Le gouvernement taliban s’est exprimé, dans la soirée, par la voix du porte-parole du ministère de l’intérieur, Qari Sayed Khosti, sur Twitter : « Nous sommes attristés d’apprendre qu’une explosion a eu lieu dans une mosquée de la confrérie chiite (…) de la ville de Kandahar, dans laquelle un certain nombre de nos compatriotes ont été tués et blessés. » Il a ajouté que des « forces spéciales de l’Emirat islamique [d’Afghanistan, le nom officiel choisi par les talibans pour le pays] sont arrivées dans la zone pour déterminer la nature de l’incident et traduire les auteurs en justice ».

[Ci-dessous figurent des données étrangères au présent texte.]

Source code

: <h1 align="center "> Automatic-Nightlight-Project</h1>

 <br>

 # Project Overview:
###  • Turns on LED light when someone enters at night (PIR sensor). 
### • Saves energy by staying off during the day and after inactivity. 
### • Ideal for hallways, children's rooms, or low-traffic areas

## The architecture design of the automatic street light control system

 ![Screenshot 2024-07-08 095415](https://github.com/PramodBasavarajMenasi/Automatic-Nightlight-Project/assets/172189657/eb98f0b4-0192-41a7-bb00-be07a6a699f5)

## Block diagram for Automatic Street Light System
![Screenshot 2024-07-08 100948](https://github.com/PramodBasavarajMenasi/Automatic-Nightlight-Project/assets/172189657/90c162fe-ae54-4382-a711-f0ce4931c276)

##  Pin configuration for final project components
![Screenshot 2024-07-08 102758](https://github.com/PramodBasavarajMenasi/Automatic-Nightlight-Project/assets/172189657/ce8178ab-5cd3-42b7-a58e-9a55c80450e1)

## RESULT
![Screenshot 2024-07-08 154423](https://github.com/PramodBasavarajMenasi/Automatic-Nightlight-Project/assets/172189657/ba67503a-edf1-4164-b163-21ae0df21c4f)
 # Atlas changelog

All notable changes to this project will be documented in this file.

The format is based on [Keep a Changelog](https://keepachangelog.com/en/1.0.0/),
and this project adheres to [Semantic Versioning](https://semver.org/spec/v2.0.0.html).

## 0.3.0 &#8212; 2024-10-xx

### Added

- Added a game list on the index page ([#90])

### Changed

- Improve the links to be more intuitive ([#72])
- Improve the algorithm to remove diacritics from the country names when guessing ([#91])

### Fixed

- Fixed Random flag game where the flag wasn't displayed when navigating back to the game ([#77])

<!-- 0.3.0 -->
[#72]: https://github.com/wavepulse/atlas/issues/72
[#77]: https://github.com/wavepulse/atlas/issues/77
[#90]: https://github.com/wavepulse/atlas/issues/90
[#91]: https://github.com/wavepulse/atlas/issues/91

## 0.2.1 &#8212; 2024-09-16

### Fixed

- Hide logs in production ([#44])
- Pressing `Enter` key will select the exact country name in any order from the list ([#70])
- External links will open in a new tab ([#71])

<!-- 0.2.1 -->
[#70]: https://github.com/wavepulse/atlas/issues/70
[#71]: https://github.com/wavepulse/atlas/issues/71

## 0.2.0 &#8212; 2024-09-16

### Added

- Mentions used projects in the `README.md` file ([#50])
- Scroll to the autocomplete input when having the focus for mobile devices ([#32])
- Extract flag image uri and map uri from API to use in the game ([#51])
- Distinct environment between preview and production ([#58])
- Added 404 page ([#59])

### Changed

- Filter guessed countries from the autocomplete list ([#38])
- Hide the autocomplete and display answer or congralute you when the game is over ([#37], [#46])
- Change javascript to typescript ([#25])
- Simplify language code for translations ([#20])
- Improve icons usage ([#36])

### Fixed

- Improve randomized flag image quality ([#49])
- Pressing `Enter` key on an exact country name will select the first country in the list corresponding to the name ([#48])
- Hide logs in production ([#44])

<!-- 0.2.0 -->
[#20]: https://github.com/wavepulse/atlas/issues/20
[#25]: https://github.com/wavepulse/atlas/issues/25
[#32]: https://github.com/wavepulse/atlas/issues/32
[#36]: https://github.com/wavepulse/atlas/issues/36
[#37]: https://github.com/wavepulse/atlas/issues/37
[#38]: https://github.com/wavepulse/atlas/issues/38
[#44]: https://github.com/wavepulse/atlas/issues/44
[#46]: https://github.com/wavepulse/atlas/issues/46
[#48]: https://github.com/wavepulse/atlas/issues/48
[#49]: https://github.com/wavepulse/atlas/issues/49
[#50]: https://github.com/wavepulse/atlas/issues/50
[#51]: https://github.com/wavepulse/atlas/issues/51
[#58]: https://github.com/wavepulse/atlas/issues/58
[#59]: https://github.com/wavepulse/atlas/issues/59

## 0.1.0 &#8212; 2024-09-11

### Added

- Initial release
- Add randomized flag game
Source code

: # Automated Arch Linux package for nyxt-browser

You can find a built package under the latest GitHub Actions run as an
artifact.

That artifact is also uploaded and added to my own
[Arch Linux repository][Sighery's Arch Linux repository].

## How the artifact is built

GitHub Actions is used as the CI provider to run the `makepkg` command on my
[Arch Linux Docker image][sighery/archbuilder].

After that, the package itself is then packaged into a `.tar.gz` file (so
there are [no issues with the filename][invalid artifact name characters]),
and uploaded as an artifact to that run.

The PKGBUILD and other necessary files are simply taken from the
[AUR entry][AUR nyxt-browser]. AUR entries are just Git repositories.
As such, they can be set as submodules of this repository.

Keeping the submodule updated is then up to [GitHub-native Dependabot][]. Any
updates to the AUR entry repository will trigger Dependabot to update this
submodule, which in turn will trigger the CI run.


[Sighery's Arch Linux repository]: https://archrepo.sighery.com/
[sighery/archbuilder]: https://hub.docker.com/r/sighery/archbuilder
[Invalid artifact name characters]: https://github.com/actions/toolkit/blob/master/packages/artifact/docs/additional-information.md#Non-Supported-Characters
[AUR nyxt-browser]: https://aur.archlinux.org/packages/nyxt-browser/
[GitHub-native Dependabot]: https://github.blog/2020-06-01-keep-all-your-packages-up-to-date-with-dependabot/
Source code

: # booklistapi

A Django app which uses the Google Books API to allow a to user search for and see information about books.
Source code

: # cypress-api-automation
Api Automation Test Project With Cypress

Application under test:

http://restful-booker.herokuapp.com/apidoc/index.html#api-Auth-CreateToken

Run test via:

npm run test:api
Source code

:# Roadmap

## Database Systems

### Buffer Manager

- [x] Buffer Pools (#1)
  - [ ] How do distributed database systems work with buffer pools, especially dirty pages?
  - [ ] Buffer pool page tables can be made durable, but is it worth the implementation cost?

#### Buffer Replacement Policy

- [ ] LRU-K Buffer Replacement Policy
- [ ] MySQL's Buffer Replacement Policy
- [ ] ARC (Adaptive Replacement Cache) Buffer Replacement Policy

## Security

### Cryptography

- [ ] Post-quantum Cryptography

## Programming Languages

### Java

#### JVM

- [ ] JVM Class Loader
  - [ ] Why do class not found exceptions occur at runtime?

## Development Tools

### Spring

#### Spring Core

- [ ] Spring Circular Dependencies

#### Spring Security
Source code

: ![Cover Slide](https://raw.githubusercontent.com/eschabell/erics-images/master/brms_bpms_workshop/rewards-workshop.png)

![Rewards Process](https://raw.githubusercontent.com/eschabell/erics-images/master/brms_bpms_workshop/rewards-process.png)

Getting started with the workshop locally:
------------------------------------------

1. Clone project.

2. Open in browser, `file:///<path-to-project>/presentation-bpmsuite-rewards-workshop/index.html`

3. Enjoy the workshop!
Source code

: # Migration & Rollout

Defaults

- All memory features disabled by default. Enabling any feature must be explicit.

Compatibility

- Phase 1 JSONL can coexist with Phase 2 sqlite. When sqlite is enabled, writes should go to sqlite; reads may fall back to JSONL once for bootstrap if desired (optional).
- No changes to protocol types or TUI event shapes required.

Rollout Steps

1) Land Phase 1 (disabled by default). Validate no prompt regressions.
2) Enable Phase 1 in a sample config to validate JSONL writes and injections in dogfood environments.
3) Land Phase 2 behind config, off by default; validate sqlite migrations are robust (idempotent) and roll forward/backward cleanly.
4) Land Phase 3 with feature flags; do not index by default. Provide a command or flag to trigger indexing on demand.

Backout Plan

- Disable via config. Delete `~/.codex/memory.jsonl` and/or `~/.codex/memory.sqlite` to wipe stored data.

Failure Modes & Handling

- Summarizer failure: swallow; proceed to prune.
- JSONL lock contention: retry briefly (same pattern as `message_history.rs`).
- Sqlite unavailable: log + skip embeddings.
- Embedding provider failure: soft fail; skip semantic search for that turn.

Former une armée régulière
Dans un communiqué de son organe de propagande Aamaq, l’EI a précisé que deux membres du groupe djihadiste sont entrés dans la mosquée et ont fait exploser leurs bombes. Dès avant cette revendication, la responsabilité de l’EI était dans beaucoup d’esprits. Outre l’attaque-suicide menée contre la mosquée chiite de Kunduz, le 8 octobre, l’EI avait également revendiqué l’attentat commis, le 26 août, aux abords de l’aéroport de Kaboul, qui avait fait 182 morts, dont treize soldats américains.

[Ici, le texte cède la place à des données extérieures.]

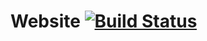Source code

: # Website [![Build Status](https://travis-ci.com/johndcobb/johndcobb.github.io.svg?branch=master)](https://travis-ci.com/johndcobb/johndcobb.github.io)

<a rel="license" href="http://creativecommons.org/licenses/by/4.0/" style="text-decoration: none;"> <i class="fab fa-creative-commons fa-lg"></i> <i class="fab fa-creative-commons-by fa-lg"></i></a>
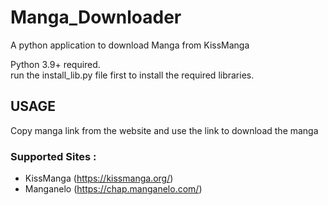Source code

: # Manga_Downloader
A python application to download Manga from KissManga

Python 3.9+ required.<br>
run the install_lib.py file first to install the required libraries.

## USAGE

Copy manga link from the website and use the link to download the manga

### Supported Sites : 
* KissManga (https://kissmanga.org/)
* Manganelo (https://chap.manganelo.com/)
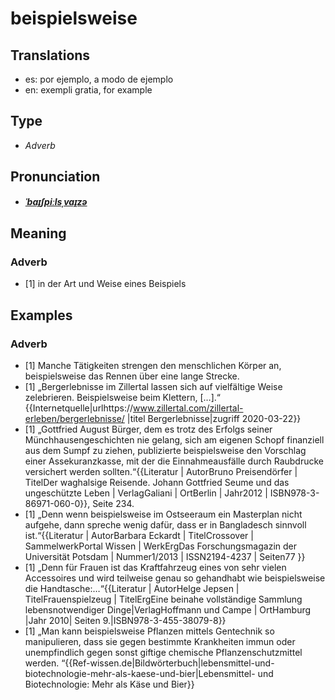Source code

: # beispielsweise
## Translations
- es: por ejemplo, a modo de ejemplo
- en: exempli gratia, for example
## Type
- _Adverb_
## Pronunciation
- **_[ˈbaɪ̯ʃpiːlsˌvaɪ̯zə](https://commons.wikimedia.org/wiki/File:De-beispielsweise.ogg)_**
## Meaning
### Adverb
- [1] in der Art und Weise eines Beispiels
## Examples
### Adverb
- [1] Manche Tätigkeiten strengen den menschlichen Körper an, beispielsweise das Rennen über eine lange Strecke.
- [1] „Bergerlebnisse im Zillertal lassen sich auf vielfältige Weise zelebrieren. Beispielsweise beim Klettern, […].“ <ref>{{Internetquelle|urlhttps://www.zillertal.com/zillertal-erleben/bergerlebnisse/ |titel Bergerlebnisse|zugriff 2020-03-22}}</ref>
- [1] „Gottfried August Bürger, dem es trotz des Erfolgs seiner Münchhausengeschichten nie gelang, sich am eigenen Schopf finanziell aus dem Sumpf zu ziehen, publizierte beispielsweise den Vorschlag einer Assekuranzkasse, mit der die Einnahmeausfälle durch Raubdrucke versichert werden sollten.“<ref>{{Literatur | AutorBruno Preisendörfer | TitelDer waghalsige Reisende. Johann Gottfried Seume und das ungeschützte Leben | VerlagGaliani | OrtBerlin | Jahr2012 | ISBN978-3-86971-060-0}}, Seite 234.</ref>
- [1] „Denn wenn beispielsweise im Ostseeraum ein Masterplan nicht aufgehe, dann spreche wenig dafür, dass er in Bangladesch sinnvoll ist.“<ref>{{Literatur | AutorBarbara Eckardt | TitelCrossover | SammelwerkPortal Wissen | WerkErgDas Forschungsmagazin der Universität Potsdam | Nummer1/2013 | ISSN2194-4237 | Seiten77 }}</ref>
- [1] „Denn für Frauen ist das Kraftfahrzeug eines von sehr vielen Accessoires und wird teilweise genau so gehandhabt wie beispielsweise die Handtasche:…“<ref>{{Literatur | AutorHelge Jepsen | TitelFrauenspielzeug | TitelErgEine beinahe vollständige Sammlung lebensnotwendiger Dinge|VerlagHoffmann und Campe | OrtHamburg |Jahr 2010| Seiten 9.|ISBN978-3-455-38079-8}}</ref>
- [1] „Man kann beispielsweise Pflanzen mittels Gentechnik so manipulieren, dass sie gegen bestimmte Krankheiten immun oder unempfindlich gegen sonst giftige chemische Pflanzenschutzmittel werden. “<ref>{{Ref-wissen.de|Bildwörterbuch|lebensmittel-und-biotechnologie-mehr-als-kaese-und-bier|Lebensmittel- und Biotechnologie: Mehr als Käse und Bier}}</ref>
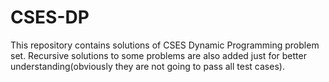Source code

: # CSES-DP
This repository contains solutions of CSES Dynamic Programming problem set.
Recursive solutions to some problems are also added just for better understanding(obviously they are not going to pass all test cases).  
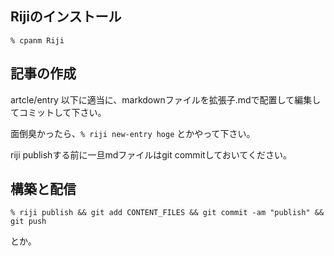 ## Rijiのインストール

    % cpanm Riji

## 記事の作成

artcle/entry 以下に適当に、markdownファイルを拡張子.mdで配置して編集してコミットして下さい。

面倒臭かったら、`% riji new-entry hoge` とかやって下さい。

riji publishする前に一旦mdファイルはgit commitしておいてください。

## 構築と配信

    % riji publish && git add CONTENT_FILES && git commit -am "publish" && git push

とか。
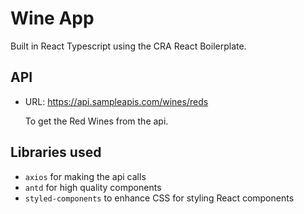 # Wine App

Built in React Typescript using the CRA React Boilerplate.

## API

* URL: https://api.sampleapis.com/wines/reds 
  
  To get the Red Wines from the api.

## Libraries used

* `axios` for making the api calls
* `antd` for high quality components
* `styled-components` to enhance CSS for styling React components 
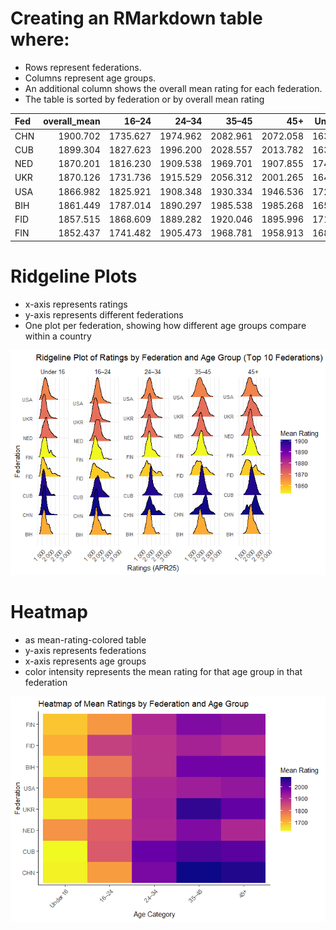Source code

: # Creating an RMarkdown table where:

-   Rows represent federations.
-   Columns represent age groups.
-   An additional column shows the overall mean rating for each
    federation.
-   The table is sorted by federation or by overall mean rating

<table>
<thead>
<tr class="header">
<th style="text-align: left;">Fed</th>
<th style="text-align: right;">overall_mean</th>
<th style="text-align: right;">16–24</th>
<th style="text-align: right;">24–34</th>
<th style="text-align: right;">35–45</th>
<th style="text-align: right;">45+</th>
<th style="text-align: right;">Under 16</th>
</tr>
</thead>
<tbody>
<tr class="odd">
<td style="text-align: left;">CHN</td>
<td style="text-align: right;">1900.702</td>
<td style="text-align: right;">1735.627</td>
<td style="text-align: right;">1974.962</td>
<td style="text-align: right;">2082.961</td>
<td style="text-align: right;">2072.058</td>
<td style="text-align: right;">1637.901</td>
</tr>
<tr class="even">
<td style="text-align: left;">CUB</td>
<td style="text-align: right;">1899.304</td>
<td style="text-align: right;">1827.623</td>
<td style="text-align: right;">1996.200</td>
<td style="text-align: right;">2028.557</td>
<td style="text-align: right;">2013.782</td>
<td style="text-align: right;">1630.358</td>
</tr>
<tr class="odd">
<td style="text-align: left;">NED</td>
<td style="text-align: right;">1870.201</td>
<td style="text-align: right;">1816.230</td>
<td style="text-align: right;">1909.538</td>
<td style="text-align: right;">1969.701</td>
<td style="text-align: right;">1907.855</td>
<td style="text-align: right;">1747.681</td>
</tr>
<tr class="even">
<td style="text-align: left;">UKR</td>
<td style="text-align: right;">1870.126</td>
<td style="text-align: right;">1731.736</td>
<td style="text-align: right;">1915.529</td>
<td style="text-align: right;">2056.312</td>
<td style="text-align: right;">2001.265</td>
<td style="text-align: right;">1645.790</td>
</tr>
<tr class="odd">
<td style="text-align: left;">USA</td>
<td style="text-align: right;">1866.982</td>
<td style="text-align: right;">1825.921</td>
<td style="text-align: right;">1908.348</td>
<td style="text-align: right;">1930.334</td>
<td style="text-align: right;">1946.536</td>
<td style="text-align: right;">1723.772</td>
</tr>
<tr class="even">
<td style="text-align: left;">BIH</td>
<td style="text-align: right;">1861.449</td>
<td style="text-align: right;">1787.014</td>
<td style="text-align: right;">1890.297</td>
<td style="text-align: right;">1985.538</td>
<td style="text-align: right;">1985.268</td>
<td style="text-align: right;">1659.125</td>
</tr>
<tr class="odd">
<td style="text-align: left;">FID</td>
<td style="text-align: right;">1857.515</td>
<td style="text-align: right;">1868.609</td>
<td style="text-align: right;">1889.282</td>
<td style="text-align: right;">1920.046</td>
<td style="text-align: right;">1895.996</td>
<td style="text-align: right;">1713.644</td>
</tr>
<tr class="even">
<td style="text-align: left;">FIN</td>
<td style="text-align: right;">1852.437</td>
<td style="text-align: right;">1741.482</td>
<td style="text-align: right;">1905.473</td>
<td style="text-align: right;">1968.781</td>
<td style="text-align: right;">1958.913</td>
<td style="text-align: right;">1687.538</td>
</tr>
</tbody>
</table>

# Ridgeline Plots

-   x-axis represents ratings
-   y-axis represents different federations
-   One plot per federation, showing how different age groups compare
    within a country

![](madeleine1806_files/figure-markdown_strict/ridgeline%20plot-1.png)

# Heatmap 

- as mean-rating-colored table 
- y-axis represents federations
- x-axis represents age groups
- color intensity represents the mean rating for that age group in that federation

![](madeleine1806_files/figure-markdown_strict/heatmap%20plot-1.png)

La répétition des attaques depuis le départ, le 30 août, des dernières forces américaines et la chute du régime précédent jette une ombre sur la fierté des talibans, qui font du retour de la sécurité dans le pays une priorité absolue, après des années de guerre. Surtout que cette attaque vise, pour la première fois, la région de Kandahar, un fief taliban depuis la création du mouvement dans les années 1990.

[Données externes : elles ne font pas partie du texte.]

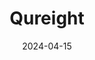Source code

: ---  
layout: startup_page  
title: "Qureight"  
id: "qureight.com"  
permalink: "/qureightqureight.com04152024/"  
website: "https://www.qureight.com/"  
funding_round: "Series A"  
funding_amount: "$8.5M"  
investors: "Hargreave Hale AIM VCT, XTX Ventures, Guinness Ventures, Playfair Capital, Meltwind, Ascension Life Fund, Cambridge Angels"  
about: "Qureight is a biotech company that develops a cloud-based platform for analyzing and curating medical imaging data from clinical trials, focusing on lung and heart diseases. Its AI-driven platform streamlines data analysis, enabling more efficient clinical trials and improved treatment development. The platform is compliant with various healthcare regulations and collaborates with major pharmaceutical companies and NHS Trusts."  
markets: "Biotech, AI, Healthcare, Analytics, Machine Learning, HealthTech, Life Sciences"  
hq: "Cambridge, Cambridgeshire, United Kingdom"  
founded_year: "2018"  
linkedin: "https://www.linkedin.com/company/qureight"  
twitter: "https://twitter.com/qureight"  
instagram: ""  
facebook: ""  
crunchbase: "https://www.crunchbase.com/organization/qureight"  
pitchbook: "https://pitchbook.com/profiles/company/224318-62"  

date_display: "15-Apr-2024"  
date: "2024-04-15"

# SEO Optimization  
meta_title: "Qureight - Series A Funding ($8.5M)"  
meta_description: "Qureight, Qureight is a biotech company that develops a cloud-based platform for analyzing and curating medical imaging data from clinical trials, focusing on l..."  
meta_keywords: "Qureight, Biotech, AI, Healthcare, Analytics, Machine Learning, HealthTech, Life Sciences, Series A funding"  
canonical_url: "https://startup.projectstartups.com/qureightqureight.com04152024/"  
---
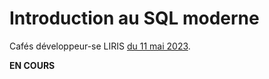 # Introduction au SQL moderne

Cafés développeur-se LIRIS [du 11 mai 2023](https://projet.liris.cnrs.fr/edp/cafes-developpeur-liris/2023-05-11-sql-moderne.html).

**EN COURS**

L’EI s’en prend, en particulier, à la minorité chiite hazara, qu’elle considère comme « hérétique ». Mais elle a aussi accusé les talibans « d’avoir renié la cause djihadiste »,les qualifiant d’« apostats ». Pour leur part, les nouveaux maîtres de l’Afghanistan, après l’attaque contre l’aéroport de Kaboul du mois d’août, assuraient que l’EI avait été éradiqué « de la totalité des trente-quatre provinces afghanes, à l’exception de celle de Kaboul ».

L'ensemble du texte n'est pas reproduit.